I have to say that I am disappointed that I will not see Paula Deen on Food Network anymore. I liked her show. I’d just turn down the volume because, to me, her voice is equivalent to nails on a chalkboard. Despite the worst Southern drawl in recent history, we cannot deny that she is one hell of a cook.
Am I surprised by this story? Not in the least. This is a woman who was born in 1947 in Albany (pronounce AL-Bany) Georgia. Ni**er was probably the example for “N” in her childhood alphabet book, complete with a drawing of a little nappy, big lipped baby eating watermelon. So, when she was working as a bank teller, the bank was robbed and a black man held a gun to her head during the entire robbery. Did she have a right to express herself as she did by calling him the dreaded “N” word? Damn skippy, she did. I would have called him out of his name and his mamma too. Was it the best path of anger to take? Probably not. However, we cannot deny that people do say things out of anger. When are we all guilty of this behavior? That would be behind the wheel, my friends. I have been known to call people things that would make Katt Williams say “what the?”

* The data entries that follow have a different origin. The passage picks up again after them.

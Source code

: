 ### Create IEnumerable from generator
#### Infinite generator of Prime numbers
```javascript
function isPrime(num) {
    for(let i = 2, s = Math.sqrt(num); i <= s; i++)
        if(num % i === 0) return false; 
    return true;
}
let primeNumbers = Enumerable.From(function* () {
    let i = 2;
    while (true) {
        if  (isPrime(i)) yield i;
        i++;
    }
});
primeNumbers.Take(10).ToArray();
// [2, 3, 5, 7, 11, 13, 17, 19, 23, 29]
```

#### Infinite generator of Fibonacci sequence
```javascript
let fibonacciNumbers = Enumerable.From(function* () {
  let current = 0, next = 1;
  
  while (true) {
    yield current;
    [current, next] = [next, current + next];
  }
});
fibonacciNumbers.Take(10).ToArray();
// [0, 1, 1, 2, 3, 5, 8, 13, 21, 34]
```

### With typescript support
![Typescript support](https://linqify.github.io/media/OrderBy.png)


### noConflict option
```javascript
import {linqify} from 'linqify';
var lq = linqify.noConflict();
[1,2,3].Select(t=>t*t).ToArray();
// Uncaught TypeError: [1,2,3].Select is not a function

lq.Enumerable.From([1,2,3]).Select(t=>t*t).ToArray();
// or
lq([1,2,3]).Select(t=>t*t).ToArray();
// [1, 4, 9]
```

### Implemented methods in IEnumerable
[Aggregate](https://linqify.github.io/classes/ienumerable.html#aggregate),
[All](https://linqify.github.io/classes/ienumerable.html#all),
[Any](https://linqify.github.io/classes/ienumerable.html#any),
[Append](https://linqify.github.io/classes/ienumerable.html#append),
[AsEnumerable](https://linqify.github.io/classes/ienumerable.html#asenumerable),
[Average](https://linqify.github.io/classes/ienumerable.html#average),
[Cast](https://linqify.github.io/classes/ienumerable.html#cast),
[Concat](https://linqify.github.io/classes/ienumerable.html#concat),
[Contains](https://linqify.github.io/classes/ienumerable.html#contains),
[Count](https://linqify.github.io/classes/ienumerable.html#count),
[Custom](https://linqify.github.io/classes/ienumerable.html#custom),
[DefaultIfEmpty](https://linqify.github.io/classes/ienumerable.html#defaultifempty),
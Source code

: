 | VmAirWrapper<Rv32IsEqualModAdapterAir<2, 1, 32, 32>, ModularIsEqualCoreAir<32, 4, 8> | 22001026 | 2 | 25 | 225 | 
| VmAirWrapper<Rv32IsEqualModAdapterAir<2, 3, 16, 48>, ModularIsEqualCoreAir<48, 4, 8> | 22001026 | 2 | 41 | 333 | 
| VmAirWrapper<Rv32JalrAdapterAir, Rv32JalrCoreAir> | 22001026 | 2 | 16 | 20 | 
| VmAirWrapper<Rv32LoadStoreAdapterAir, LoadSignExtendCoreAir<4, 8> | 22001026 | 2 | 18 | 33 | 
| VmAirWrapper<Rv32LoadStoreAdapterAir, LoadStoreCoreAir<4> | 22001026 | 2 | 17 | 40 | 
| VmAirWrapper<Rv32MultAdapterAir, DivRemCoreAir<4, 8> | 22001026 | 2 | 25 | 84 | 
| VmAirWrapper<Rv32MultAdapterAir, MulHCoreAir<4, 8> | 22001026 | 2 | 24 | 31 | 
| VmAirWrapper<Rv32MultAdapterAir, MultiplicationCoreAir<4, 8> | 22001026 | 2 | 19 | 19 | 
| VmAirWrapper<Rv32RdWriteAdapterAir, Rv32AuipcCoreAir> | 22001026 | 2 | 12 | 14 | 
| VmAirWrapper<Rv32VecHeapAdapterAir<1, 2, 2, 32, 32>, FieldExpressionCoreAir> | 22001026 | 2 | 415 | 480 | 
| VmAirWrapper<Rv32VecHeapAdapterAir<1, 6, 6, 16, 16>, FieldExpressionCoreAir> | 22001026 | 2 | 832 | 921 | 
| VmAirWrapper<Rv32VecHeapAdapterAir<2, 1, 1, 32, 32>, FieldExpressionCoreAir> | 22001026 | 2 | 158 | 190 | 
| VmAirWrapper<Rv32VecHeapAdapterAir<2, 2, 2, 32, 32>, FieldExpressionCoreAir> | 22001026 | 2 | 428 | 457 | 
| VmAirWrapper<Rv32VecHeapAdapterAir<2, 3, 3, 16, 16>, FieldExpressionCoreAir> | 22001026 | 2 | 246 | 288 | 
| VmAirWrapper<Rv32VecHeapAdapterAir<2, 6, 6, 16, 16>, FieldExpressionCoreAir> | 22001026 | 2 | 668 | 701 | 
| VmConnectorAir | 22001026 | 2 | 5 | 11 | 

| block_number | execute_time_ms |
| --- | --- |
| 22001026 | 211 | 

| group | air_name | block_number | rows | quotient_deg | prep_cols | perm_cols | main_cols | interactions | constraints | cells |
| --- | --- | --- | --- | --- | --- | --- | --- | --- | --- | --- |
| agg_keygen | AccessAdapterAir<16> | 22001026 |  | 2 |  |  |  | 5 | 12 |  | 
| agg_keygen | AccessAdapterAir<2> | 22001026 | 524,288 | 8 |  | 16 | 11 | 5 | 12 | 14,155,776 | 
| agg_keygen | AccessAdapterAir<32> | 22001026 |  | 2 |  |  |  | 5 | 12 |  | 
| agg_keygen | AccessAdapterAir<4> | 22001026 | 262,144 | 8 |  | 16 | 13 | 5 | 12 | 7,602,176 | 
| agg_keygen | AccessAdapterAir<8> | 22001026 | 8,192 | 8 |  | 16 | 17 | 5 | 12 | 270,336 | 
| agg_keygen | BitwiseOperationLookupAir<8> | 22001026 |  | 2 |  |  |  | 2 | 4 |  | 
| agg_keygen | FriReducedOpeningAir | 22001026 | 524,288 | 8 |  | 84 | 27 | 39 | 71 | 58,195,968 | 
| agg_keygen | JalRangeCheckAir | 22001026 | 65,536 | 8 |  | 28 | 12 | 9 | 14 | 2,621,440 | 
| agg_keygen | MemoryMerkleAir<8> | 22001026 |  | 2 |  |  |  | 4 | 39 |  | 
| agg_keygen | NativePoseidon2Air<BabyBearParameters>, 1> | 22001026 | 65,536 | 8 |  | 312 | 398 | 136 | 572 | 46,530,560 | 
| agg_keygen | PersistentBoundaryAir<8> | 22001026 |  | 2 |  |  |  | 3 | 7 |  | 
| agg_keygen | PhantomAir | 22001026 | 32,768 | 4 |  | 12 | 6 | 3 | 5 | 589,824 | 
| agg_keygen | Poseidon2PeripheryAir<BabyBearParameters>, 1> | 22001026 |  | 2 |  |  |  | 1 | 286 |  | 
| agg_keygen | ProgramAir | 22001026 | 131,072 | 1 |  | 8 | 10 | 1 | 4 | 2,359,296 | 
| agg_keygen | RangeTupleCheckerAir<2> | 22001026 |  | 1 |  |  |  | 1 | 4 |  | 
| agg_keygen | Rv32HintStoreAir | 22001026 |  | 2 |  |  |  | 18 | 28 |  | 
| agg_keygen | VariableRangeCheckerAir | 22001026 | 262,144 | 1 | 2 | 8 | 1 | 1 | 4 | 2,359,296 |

Which brings me to the elephant in the room; Why are black people allowed to use the “N” word and nobody else? My response is that we should not. Our culture seems to be of two mindsets. Those who understand the pain that comes from the word and the generation that thinks it is an acceptable way to address one another. My mother was arrested and jailed on many occasions as she fought for our rights that so many take for granted. That said, this generation is totally unfazed by niggah niggah niggah. Apparently, if you use the GAH pronunciation, it’s acceptable. Perhaps if Paula had only said nigGAH instead of nigGER. Too much GER, Paula. Too much GER.